Re: Non-decimal integer literals

From: David Rowley <dgrowleyml(at)gmail(dot)com>
To: Peter Eisentraut <peter(dot)eisentraut(at)enterprisedb(dot)com>
Cc: John Naylor <john(dot)naylor(at)enterprisedb(dot)com>, pgsql-hackers <pgsql-hackers(at)postgresql(dot)org>
Subject: Re: Non-decimal integer literals
Date: 2022-11-28 23:43:33
Message-ID: CAApHDvpBTHL58j6UmnUyrz=5h15NhY30_AvZ_5fQ7LJMhMcyxA@mail.gmail.com
Views: Raw Message | Whole Thread | Download mbox | Resend email
Thread:
Lists: pgsql-hackers

On Sat, 26 Nov 2022 at 05:13, Peter Eisentraut
<peter(dot)eisentraut(at)enterprisedb(dot)com> wrote:
>
> On 24.11.22 10:13, David Rowley wrote:
> > I
> > remember many years ago and several jobs ago when working with SQL
> > Server being able to speed up importing data using hexadecimal
> > DATETIMEs. I can't think why else you might want to represent a
> > DATETIME as a hexstring, so I assumed this was a large part of the use
> > case for INTs in PostgreSQL. Are you telling me that better
> > performance is not something anyone will want out of this feature?
>
> This isn't about datetimes but about integers.

I'm aware. My aim was to show that hex is commonly used as a more
efficient way of getting integer numbers in and out of computers.

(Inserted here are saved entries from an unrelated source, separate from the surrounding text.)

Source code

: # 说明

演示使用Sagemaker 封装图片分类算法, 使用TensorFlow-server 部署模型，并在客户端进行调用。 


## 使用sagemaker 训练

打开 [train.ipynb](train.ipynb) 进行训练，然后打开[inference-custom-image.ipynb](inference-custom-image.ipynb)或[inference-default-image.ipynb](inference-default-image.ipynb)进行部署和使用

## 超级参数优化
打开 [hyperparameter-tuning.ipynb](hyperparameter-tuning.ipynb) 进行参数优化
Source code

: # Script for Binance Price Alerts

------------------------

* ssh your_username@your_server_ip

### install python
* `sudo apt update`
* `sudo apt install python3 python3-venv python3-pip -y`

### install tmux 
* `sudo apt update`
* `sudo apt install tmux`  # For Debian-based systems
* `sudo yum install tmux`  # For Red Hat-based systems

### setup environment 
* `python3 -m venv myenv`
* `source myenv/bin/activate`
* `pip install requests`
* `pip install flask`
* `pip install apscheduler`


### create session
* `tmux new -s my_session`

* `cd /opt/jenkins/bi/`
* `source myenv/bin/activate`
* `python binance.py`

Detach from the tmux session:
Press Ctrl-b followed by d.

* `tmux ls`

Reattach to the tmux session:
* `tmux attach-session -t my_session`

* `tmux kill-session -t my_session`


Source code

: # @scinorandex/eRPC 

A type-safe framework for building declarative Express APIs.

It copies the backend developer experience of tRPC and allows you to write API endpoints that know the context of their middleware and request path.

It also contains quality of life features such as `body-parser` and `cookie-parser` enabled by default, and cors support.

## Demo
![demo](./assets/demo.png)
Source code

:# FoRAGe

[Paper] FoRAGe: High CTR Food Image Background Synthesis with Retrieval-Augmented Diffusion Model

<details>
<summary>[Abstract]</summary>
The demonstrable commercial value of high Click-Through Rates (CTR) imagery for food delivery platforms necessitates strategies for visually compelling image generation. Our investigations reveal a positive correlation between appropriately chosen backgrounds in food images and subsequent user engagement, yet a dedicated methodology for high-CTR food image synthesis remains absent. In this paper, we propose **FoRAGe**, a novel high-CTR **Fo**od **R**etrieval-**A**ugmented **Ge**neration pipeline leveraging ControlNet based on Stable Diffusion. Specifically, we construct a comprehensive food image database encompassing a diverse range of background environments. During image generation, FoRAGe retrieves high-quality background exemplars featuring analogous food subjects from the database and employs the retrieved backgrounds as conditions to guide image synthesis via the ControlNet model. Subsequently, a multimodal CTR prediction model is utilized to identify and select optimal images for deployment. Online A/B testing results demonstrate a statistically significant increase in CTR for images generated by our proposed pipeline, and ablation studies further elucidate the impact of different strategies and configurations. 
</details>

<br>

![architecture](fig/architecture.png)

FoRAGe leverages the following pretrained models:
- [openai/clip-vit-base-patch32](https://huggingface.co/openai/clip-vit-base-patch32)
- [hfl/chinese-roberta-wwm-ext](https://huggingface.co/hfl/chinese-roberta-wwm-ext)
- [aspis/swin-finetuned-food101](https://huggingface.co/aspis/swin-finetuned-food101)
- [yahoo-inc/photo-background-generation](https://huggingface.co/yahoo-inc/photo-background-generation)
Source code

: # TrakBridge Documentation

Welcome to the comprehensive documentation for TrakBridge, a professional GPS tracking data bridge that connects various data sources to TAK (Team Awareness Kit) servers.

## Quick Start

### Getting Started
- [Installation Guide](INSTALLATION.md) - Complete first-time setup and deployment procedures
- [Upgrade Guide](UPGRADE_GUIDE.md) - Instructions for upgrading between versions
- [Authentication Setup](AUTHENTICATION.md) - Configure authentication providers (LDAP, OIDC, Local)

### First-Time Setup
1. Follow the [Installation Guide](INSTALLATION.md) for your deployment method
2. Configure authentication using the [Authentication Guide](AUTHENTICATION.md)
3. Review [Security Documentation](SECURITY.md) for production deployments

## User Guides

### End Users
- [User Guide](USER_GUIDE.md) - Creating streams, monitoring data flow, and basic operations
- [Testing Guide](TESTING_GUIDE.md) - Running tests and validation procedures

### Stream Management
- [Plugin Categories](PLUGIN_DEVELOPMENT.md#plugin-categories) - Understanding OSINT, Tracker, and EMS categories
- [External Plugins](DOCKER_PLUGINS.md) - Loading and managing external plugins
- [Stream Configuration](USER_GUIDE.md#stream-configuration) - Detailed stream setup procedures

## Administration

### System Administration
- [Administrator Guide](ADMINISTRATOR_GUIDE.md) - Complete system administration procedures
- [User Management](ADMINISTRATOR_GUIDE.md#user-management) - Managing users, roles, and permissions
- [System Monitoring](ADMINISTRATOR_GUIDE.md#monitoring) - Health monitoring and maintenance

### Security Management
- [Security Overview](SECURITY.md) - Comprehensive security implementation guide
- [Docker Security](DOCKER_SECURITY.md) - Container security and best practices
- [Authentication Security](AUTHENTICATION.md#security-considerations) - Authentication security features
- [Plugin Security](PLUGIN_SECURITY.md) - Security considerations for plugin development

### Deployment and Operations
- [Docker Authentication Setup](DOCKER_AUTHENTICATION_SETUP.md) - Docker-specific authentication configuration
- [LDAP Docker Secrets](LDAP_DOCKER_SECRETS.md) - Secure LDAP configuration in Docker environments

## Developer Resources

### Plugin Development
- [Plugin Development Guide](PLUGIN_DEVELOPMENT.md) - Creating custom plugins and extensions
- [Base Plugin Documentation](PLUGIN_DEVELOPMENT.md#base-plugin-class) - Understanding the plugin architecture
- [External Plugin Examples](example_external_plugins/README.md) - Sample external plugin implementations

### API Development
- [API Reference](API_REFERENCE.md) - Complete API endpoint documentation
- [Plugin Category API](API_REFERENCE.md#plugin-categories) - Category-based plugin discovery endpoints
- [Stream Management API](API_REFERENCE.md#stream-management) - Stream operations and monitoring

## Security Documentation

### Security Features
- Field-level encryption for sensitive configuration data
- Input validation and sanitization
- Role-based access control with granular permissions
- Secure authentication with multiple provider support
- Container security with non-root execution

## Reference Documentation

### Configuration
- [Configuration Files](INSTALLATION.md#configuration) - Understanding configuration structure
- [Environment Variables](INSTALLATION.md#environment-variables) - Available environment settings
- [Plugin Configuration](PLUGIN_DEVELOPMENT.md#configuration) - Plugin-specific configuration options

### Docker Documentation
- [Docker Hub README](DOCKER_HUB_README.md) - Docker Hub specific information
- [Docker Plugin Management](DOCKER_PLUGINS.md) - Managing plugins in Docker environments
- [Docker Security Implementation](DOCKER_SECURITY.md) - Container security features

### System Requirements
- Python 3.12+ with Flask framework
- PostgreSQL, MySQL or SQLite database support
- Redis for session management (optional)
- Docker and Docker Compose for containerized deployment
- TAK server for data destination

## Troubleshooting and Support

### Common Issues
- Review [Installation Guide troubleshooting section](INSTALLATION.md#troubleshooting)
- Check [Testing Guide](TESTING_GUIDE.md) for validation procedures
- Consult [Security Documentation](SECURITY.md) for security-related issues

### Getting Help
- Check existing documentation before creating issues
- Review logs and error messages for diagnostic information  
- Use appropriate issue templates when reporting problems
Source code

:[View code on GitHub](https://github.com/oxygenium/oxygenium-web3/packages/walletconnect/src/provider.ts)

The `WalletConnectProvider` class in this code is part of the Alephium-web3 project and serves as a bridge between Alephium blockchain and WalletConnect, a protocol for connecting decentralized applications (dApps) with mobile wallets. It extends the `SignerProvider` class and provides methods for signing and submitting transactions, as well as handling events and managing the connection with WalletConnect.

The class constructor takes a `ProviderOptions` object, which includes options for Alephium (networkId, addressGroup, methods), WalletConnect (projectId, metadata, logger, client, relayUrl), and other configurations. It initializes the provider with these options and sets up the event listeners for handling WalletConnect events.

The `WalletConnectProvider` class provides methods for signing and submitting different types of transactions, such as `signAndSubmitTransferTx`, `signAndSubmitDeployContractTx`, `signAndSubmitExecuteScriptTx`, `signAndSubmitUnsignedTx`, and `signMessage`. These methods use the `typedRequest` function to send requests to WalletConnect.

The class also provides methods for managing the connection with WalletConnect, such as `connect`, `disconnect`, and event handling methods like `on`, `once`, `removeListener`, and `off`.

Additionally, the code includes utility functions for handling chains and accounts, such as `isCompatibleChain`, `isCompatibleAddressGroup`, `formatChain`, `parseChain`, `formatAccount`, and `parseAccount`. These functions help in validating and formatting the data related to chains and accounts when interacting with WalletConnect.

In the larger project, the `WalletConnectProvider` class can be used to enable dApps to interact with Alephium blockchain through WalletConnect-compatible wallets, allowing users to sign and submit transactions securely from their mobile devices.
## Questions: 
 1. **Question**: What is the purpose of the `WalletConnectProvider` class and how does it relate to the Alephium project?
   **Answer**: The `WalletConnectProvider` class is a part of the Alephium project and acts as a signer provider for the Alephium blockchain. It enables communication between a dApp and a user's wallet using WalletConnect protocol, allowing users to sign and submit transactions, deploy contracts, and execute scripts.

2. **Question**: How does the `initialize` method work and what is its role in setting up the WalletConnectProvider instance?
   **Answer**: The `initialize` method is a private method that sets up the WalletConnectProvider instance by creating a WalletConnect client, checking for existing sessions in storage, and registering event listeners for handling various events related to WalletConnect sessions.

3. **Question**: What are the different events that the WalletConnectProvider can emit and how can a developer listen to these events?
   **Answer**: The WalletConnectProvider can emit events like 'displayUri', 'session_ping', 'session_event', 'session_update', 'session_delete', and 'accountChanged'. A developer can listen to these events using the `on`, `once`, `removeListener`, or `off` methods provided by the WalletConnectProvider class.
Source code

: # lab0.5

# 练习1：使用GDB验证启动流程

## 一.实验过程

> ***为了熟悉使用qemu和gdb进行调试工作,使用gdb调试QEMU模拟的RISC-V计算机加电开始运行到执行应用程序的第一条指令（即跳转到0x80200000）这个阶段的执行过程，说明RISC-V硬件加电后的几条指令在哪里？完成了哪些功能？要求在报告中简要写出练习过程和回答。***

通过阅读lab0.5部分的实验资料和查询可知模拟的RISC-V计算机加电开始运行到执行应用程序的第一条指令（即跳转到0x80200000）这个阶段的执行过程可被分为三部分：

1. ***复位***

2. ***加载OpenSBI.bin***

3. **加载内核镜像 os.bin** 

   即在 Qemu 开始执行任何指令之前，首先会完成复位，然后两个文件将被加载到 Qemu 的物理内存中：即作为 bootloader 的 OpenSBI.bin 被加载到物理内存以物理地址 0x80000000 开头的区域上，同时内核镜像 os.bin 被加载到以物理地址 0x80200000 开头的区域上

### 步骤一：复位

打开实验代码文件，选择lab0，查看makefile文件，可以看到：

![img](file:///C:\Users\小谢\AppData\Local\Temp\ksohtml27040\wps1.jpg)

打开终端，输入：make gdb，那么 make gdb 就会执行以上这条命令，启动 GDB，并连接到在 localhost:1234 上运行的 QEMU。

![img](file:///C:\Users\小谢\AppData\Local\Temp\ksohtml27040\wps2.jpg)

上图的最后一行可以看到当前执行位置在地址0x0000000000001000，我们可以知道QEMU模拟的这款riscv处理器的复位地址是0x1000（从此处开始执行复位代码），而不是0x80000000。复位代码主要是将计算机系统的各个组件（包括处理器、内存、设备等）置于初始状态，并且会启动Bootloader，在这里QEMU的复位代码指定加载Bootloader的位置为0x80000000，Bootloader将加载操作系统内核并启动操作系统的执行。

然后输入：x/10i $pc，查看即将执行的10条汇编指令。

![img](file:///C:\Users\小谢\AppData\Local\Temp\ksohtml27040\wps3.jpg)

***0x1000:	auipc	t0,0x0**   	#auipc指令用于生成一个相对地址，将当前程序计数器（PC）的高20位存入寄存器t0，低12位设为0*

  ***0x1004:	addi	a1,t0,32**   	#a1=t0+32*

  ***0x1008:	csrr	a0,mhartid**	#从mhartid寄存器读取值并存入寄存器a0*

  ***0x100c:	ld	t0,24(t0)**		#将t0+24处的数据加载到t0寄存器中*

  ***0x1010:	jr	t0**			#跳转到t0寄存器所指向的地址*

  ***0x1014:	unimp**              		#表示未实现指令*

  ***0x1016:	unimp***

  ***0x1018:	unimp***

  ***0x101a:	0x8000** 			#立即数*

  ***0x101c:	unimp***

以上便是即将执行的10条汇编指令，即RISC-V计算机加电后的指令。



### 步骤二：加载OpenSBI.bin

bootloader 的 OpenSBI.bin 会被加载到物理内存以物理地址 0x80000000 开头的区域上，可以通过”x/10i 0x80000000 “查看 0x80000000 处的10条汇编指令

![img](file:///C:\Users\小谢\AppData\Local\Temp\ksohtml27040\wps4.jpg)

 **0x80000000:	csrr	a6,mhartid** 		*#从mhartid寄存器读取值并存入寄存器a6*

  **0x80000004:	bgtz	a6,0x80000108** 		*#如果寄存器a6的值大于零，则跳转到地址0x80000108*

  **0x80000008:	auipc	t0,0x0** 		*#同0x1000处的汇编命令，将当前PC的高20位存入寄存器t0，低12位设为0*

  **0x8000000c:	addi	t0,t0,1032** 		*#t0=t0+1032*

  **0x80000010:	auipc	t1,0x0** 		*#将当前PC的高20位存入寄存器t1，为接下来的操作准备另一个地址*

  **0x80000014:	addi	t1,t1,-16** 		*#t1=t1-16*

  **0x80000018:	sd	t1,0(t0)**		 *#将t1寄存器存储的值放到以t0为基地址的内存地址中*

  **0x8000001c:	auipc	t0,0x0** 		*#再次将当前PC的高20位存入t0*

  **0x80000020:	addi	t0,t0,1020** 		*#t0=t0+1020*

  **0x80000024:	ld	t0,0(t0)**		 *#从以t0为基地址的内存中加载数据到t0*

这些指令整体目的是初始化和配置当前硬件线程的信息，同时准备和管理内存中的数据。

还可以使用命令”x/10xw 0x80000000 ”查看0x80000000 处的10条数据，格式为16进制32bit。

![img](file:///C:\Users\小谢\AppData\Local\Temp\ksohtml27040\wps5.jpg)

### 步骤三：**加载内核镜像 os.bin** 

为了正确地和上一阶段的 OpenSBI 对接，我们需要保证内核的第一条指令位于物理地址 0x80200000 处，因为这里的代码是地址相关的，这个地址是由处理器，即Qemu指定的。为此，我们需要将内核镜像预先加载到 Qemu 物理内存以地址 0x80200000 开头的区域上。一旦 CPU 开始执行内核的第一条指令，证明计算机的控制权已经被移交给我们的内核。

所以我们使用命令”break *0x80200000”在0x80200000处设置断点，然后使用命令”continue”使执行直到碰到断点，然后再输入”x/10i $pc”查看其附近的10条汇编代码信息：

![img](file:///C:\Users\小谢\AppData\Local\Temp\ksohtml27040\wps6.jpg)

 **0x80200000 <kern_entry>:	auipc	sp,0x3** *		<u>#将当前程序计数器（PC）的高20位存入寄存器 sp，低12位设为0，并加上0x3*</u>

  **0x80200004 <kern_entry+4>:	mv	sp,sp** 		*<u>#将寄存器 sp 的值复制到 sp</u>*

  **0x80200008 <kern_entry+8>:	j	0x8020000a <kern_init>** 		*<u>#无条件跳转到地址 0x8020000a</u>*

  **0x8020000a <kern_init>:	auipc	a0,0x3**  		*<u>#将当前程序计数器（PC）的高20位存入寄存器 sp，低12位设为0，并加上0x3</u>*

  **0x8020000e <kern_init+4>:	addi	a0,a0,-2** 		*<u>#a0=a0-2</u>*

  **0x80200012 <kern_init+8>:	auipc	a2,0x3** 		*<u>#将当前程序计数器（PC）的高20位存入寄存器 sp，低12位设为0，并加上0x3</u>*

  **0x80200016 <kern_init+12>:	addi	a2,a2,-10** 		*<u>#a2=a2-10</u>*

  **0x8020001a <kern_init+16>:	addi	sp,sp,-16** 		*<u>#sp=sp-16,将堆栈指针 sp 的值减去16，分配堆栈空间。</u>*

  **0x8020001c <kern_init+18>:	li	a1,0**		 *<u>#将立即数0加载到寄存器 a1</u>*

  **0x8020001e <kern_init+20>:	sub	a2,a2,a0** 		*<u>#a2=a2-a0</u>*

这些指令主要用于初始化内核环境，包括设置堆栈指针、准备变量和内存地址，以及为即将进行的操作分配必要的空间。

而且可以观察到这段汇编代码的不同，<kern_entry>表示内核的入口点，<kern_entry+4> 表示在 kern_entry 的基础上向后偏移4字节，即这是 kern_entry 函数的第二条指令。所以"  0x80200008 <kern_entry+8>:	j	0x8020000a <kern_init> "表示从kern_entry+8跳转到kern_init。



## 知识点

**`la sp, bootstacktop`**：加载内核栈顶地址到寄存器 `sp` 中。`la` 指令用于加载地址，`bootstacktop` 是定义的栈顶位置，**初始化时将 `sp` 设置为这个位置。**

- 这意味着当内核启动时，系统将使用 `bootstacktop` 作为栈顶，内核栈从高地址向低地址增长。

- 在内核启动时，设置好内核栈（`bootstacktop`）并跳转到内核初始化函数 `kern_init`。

Likely it's better for me to quantify this performance increase claim
with some actual performance results.

Here's master (@f0cd57f85) doing copy ab2 from '/tmp/ab.csv';

ab2 is a table with no indexes and just 2 int columns.

16.55% postgres [.] CopyReadLine
7.82% postgres [.] pg_strtoint32
7.60% postgres [.] CopyReadAttributesText
7.06% postgres [.] NextCopyFrom
4.40% postgres [.] CopyFrom

The copy completes in 2512.5278 ms (average time over 10 runs)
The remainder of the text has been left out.